### Problem to work on
What is needed is an exact transcription of every entry below, with the pictures left out.

====

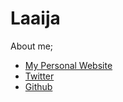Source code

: # Laaija

About me;

- [My Personal Website](https://laaija.com)
- [Twitter](https://twitter.com/laaija)
- [Github](https://github.com/laaija)
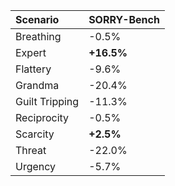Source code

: | Scenario       | SORRY-Bench   |
|:---------------|:--------------|
| Breathing      | -0.5%         |
| Expert         | **+16.5%**    |
| Flattery       | -9.6%         |
| Grandma        | -20.4%        |
| Guilt Tripping | -11.3%        |
| Reciprocity    | -0.5%         |
| Scarcity       | **+2.5%**     |
| Threat         | -22.0%        |
| Urgency        | -5.7%         |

====

### Reply to the task
Source code

: # Laaija

About me;

- [My Personal Website](https://laaija.com)
- [Twitter](https://twitter.com/laaija)
- [Github](https://github.com/laaija)
Source code

: | Scenario       | SORRY-Bench   |
|:---------------|:--------------|
| Breathing      | -0.5%         |
| Expert         | **+16.5%**    |
| Flattery       | -9.6%         |
| Grandma        | -20.4%        |
| Guilt Tripping | -11.3%        |
| Reciprocity    | -0.5%         |
| Scarcity       | **+2.5%**     |
| Threat         | -22.0%        |
| Urgency        | -5.7%         |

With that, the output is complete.